Piemontese di nascita (era originario di Castagnole Lanze in provincia di Asti) e toscano di adozione, Rivella ha legato il suo nome al Brunello di Montalcino e all’azienda Banfi, dove introdusse grandi innovazioni tecniche e progettuali nella cantina di Sant’Angelo in Colle e al fianco della quale diffuse la fama del Brunello in modo particolare negli Usa e nel resto del mondo.

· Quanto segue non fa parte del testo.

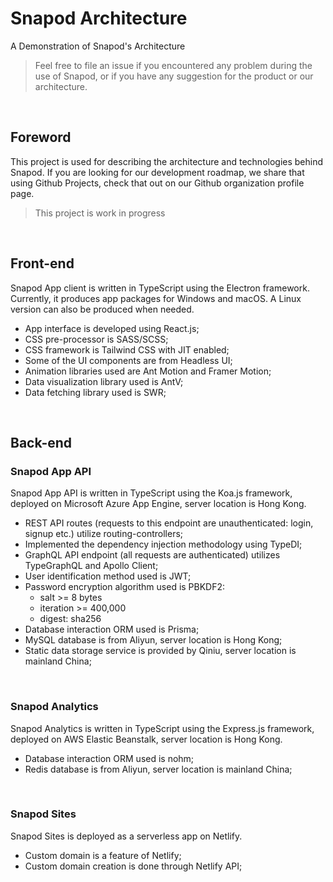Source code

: # Snapod Architecture
A Demonstration of Snapod's Architecture

> Feel free to file an issue if you encountered any problem during the use of Snapod, or if you have any suggestion for the product or our architecture.

<br/>


## Foreword
This project is used for describing the architecture and technologies behind Snapod. If you are looking for our development roadmap, we share that using Github Projects, check that out on our Github organization profile page.

> This project is work in progress

<br/>

## Front-end
Snapod App client is written in TypeScript using the Electron framework. Currently, it produces app packages for Windows and macOS. A Linux version can also be produced when needed.

+ App interface is developed using React.js;
+ CSS pre-processor is SASS/SCSS;
+ CSS framework is Tailwind CSS with JIT enabled;
+ Some of the UI components are from Headless UI;
+ Animation libraries used are Ant Motion and Framer Motion;
+ Data visualization library used is AntV;
+ Data fetching library used is SWR;

<br/>

## Back-end
### Snapod App API
Snapod App API is written in TypeScript using the Koa.js framework, deployed on Microsoft Azure App Engine, server location is Hong Kong.
+ REST API routes (requests to this endpoint are unauthenticated: login, signup etc.) utilize routing-controllers;
+ Implemented the dependency injection methodology using TypeDI;
+ GraphQL API endpoint (all requests are authenticated) utilizes TypeGraphQL and Apollo Client;
+ User identification method used is JWT;
+ Password encryption algorithm used is PBKDF2:
  - salt >= 8 bytes
  - iteration >= 400,000
  - digest: sha256
+ Database interaction ORM used is Prisma;
+ MySQL database is from Aliyun, server location is Hong Kong;
+ Static data storage service is provided by Qiniu, server location is mainland China;

<br/>

### Snapod Analytics
Snapod Analytics is written in TypeScript using the Express.js framework, deployed on AWS Elastic Beanstalk, server location is Hong Kong.
+ Database interaction ORM used is nohm;
+ Redis database is from Aliyun, server location is mainland China;

<br/>

### Snapod Sites
Snapod Sites is deployed as a serverless app on Netlify.
+ Custom domain is a feature of Netlify;
+ Custom domain creation is done through Netlify API;
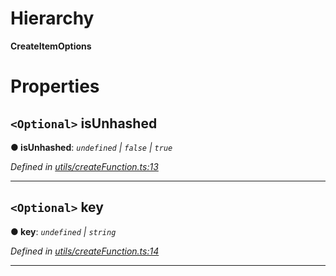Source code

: 

# Hierarchy

**CreateItemOptions**

# Properties

<a id="isunhashed"></a>

## `<Optional>` isUnhashed

**● isUnhashed**: *`undefined` \| `false` \| `true`*

*Defined in [utils/createFunction.ts:13](https://github.com/polkadot-js/api/blob/44d9cfa/packages/type-storage/src/utils/createFunction.ts#L13)*

___
<a id="key"></a>

## `<Optional>` key

**● key**: *`undefined` \| `string`*

*Defined in [utils/createFunction.ts:14](https://github.com/polkadot-js/api/blob/44d9cfa/packages/type-storage/src/utils/createFunction.ts#L14)*

___

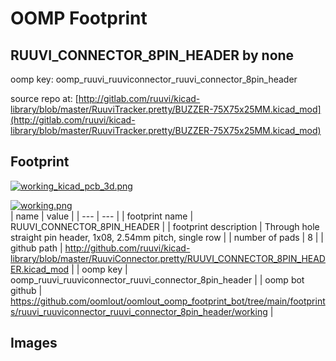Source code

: # OOMP Footprint  
## RUUVI_CONNECTOR_8PIN_HEADER  by none  
  
oomp key: oomp_ruuvi_ruuviconnector_ruuvi_connector_8pin_header  
  
source repo at: [http://gitlab.com/ruuvi/kicad-library/blob/master/RuuviTracker.pretty/BUZZER-75X75x25MM.kicad_mod](http://gitlab.com/ruuvi/kicad-library/blob/master/RuuviTracker.pretty/BUZZER-75X75x25MM.kicad_mod)  
## Footprint  
  
[![working_kicad_pcb_3d.png](working_kicad_pcb_3d_600.png)](working_kicad_pcb_3d.png)  
  
[![working.png](working_600.png)](working.png)  
| name | value | 
| --- | --- | 
| footprint name | RUUVI_CONNECTOR_8PIN_HEADER | 
| footprint description | Through hole straight pin header, 1x08, 2.54mm pitch, single row | 
| number of pads | 8 | 
| github path | http://github.com/ruuvi/kicad-library/blob/master/RuuviConnector.pretty/RUUVI_CONNECTOR_8PIN_HEADER.kicad_mod | 
| oomp key | oomp_ruuvi_ruuviconnector_ruuvi_connector_8pin_header | 
| oomp bot github | https://github.com/oomlout/oomlout_oomp_footprint_bot/tree/main/footprints/ruuvi_ruuviconnector_ruuvi_connector_8pin_header/working | 
## Images  
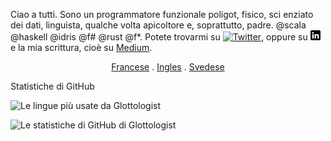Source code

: Ciao a tutti.  Sono un programmatore funzionale poligot, fisico, sci
enziato dei dati, linguista, qualche volta apicoltore e, soprattutto, padre. @scala @haskell @idris @f# @rust @f*.
Potete trovarmi su [![Twitter][1.2]][1], oppure su [![LinkedIn][3.2]][3] e la mia scrittura, cioè su [Medium](https://medium.com/@glottologist).

<p align="center">
 <a href="/README_FR.md">Francese</a>
 .
 <a href="/README.md">Ingles</a>
 .
 <a href="/README_SV.md">Svedese</a>
</p>


Statistiche di GitHub

![Le lingue più usate da Glottologist](https://github-readme-stats.vercel.app/api/top-langs/?username=glottologist&count_private=true&layout=compact&langs_count=10&hide=html,css,javascript,dockerfile&theme=onedark)


![Le statistiche di GitHub di Glottologist](https://github-readme-stats.vercel.app/api?username=glottologist&show_icons=true&theme=onedark)


[1.2]: http://i.imgur.com/wWzX9uB.png (twitter icon)
[2.2]: http://i.imgur.com/9I6NRUm.png (github icon)
[3.2]: https://github.com/glottologist/glottologist/blob/main/linkedin-3-16.png (linkedin icon)

<!-- links to your social media accounts -->

[1]: https://twitter.com/theglottologist
[2]: https://github.com/Glottologist
[3]: https://www.linkedin.com/in/jasonridgwaytaylor/
[4]: https://medium.com/@glottologist

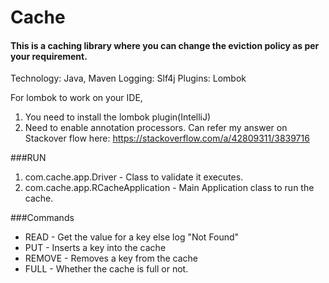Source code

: # Cache

#### This is a caching library where you can change the eviction policy as per your requirement. 

Technology: Java, Maven
Logging: Slf4j
Plugins: Lombok

For lombok to work on your IDE,  
1. You need to install the lombok plugin(IntelliJ)
2. Need to enable annotation processors. Can refer my answer on Stackover flow here: https://stackoverflow.com/a/42809311/3839716

###RUN

1. com.cache.app.Driver - Class to validate it executes. 
2. com.cache.app.RCacheApplication - Main Application class to run the cache. 

###Commands
* READ - Get the value for a key else log "Not Found"
* PUT - Inserts a key into the cache
* REMOVE - Removes a key from the cache
* FULL - Whether the cache is full or not. 

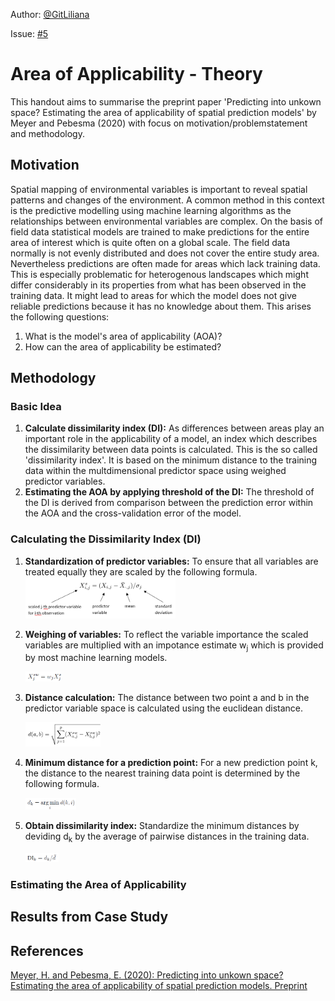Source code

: Author: [@GitLiliana](https://github.com/GitLiliana)

Issue: [#5](https://github.com/Geosoft2/geosoft2-2021/issues/5)

# Area of Applicability - Theory

This handout aims to summarise the preprint paper 'Predicting into unkown space? Estimating the area of applicability of spatial prediction models' by Meyer and Pebesma (2020) with focus on motivation/problemstatement and methodology.

## Motivation

Spatial mapping of environmental variables is important to reveal spatial patterns and changes of the environment. A common method in this context is the predictive modelling using machine learning algorithms as the relationships between environmental variables are complex. On the basis of field data statistical models are trained to make predictions for the entire area of interest which is quite often on a global scale. The field data normally is not evenly distributed and does not cover the entire study area. Nevertheless predictions are often made for areas which lack training data. This is especially problematic for heterogenous landscapes which might differ considerably in its properties from what has been observed in the training data. It might lead to areas for which the model does not give reliable predictions because it has no knowledge about them. This arises the following questions:
1. What is the model's area of applicability (AOA)?
2. How can the area of applicability be estimated?
 

## Methodology

### Basic Idea

1. **Calculate dissimilarity index (DI):** As differences between areas play an important role in the applicability of a model, an index which describes the dissimilarity between data points is calculated. This is the so called 'dissimilarity index'. It is based on the minimum distance to the training data within the multdimensional predictor space using weighed predictor variables.
2. **Estimating the AOA by applying threshold of the DI:** The threshold of the DI is derived from comparison between the prediction error within the AOA and the cross-validation error of the model.

### Calculating the Dissimilarity Index (DI)

1. **Standardization of predictor variables:** To ensure that all variables are treated equally they are scaled by the following formula. <img src="./images/scaledVar.png" width=50%>

2. **Weighing of variables:** To reflect the variable importance the scaled variables are multiplied with an impotance estimate w<sub>j</sub> which is provided by most machine learning models.

   <img src="./images/weighedVar.png" width=12%>

3. **Distance calculation:** The distance between two point a and b in the predictor variable space is calculated using the euclidean distance.

   <img src="./images/euclideanDist.png" width=25%>

4. **Minimum distance for a prediction point:** For a new prediction point k, the distance to the nearest training data point is determined by the following formula.

   <img src="./images/minDist.png" width=17%>

5. **Obtain dissimilarity index:** Standardize the minimum distances by deviding d<sub>k</sub> by the average of pairwise distances in the training data.

   <img src="./images/DI.png" width=11%>

### Estimating the Area of Applicability

## Results from Case Study

## References

[Meyer, H. and Pebesma, E. (2020): Predicting into unkown space? Estimating the area of applicability of spatial prediction models. Preprint](https://arxiv.org/abs/2005.07939)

“Conobbi il Cavaliere nel lontano ottobre 1994, durante il colloquio per la posizione aperta di Responsabile Marketing dell’azienda Banfi. Un colloquio che cambiò per sempre la mia vita e che mi introdusse, forse sarebbe più corretto dire, mi catapultò, in questo fantastico mondo del vino. Alla domanda: che ne sai di vino e di inglese e alla mia onesta risposta “poco o niente”, il Cavaliere, con quel suo tipico sorriso sornione e quegli occhi sempre vivi e penetranti rispose: “Meglio così, sei “vergine” e potrai solo imparare e migliorare. Per l’inglese c’è tempo”. La mia fortuna fu che il “Maestro”, colui che mi educò alla cultura del vino e, soprattutto, alla sua corretta comunicazione, fu proprio Rivella, una persona da cui ho imparato molto, quasi tutto, e a cui mi legherà per sempre una profonda gratitudine, come uomo e come manager. Rivella è stato, senza dubbio, una delle persone più influenti, decisive e visionarie nel mondo del vino. Il primo vero manager moderno, quello più aperto alle contaminazioni, seppur nel rispetto delle tradizioni, sempre curioso sui nuovi trend, e sui nuovi linguaggi, sempre un passo avanti. Senza le sue intuizioni, ed elencarle tutte sarebbe impossibile, oggi Montalcino e il vino italiano nel mondo, avrebbe di sicuro un’immagine diversa, una credibilità inferiore e un rispetto nemmeno paragonabile all’attuale” racconta Rodolfo Maralli, Sales & Marketing Director e oggi anche Presidente di Banfi srl oltre che della Fondazione Banfi.

Tantissimi anche gli incarichi istituzionali che Ezio Rivella, Cavaliere del Lavoro dal 1985, aveva ricoperto: presidente di Assoenologi dal 1975 al 1986, presidente agli inizi degli anni ’90 del Comitato nazionale della Denominazione di origine dei vini, presidente per 9 anni dell’Union International des Oenologues, e Delegato ufficiale italiano all’OIV, dove per 6 anni ha ricoperto anche la carica di vicepresidente.

“Ezio Rivella è stato il Presidente per eccellenza di Assoenologi. È stato uno dei protagonisti assoluti dell’enologia italiana, in particolare negli anni ’70, ’80 e ’90 del secolo scorso, quando il nostro settore era ancora alla ricerca di un’identità e di una posizione. Se esiste l’enologia moderna ed evoluta, motivo principale del rinascimento dei vini italiani, lo dobbiamo in larga parte a Ezio, un autentico pioniere del mondo del vino. Capace di interpretare la professione con doti manageriali e imprenditoriali. Così come se oggi Assoenologi è l’associazione che tutti conosciamo, lo dobbiamo anche al suo ultra decennale impegno alla guida degli enologi ed enotecnici italiani, avvenuto a cavallo tra la metà degli anni ‘70 e ‘80. Ci lascia un grande professionista, un amico e soprattutto un grande uomo”: così lo ricorda il presidente Assoenologi, Riccardo Cotarella

Alla fine della sua carriera Rivella si era ritirato nella sua Castagnole Lanze dove aveva gestito l’azienda di famiglia e partecipato alla vita pubblica animando e sostenendo il progetto “Adotta un filare nelle Lanze” al fianco del Comune dell’Astigiano.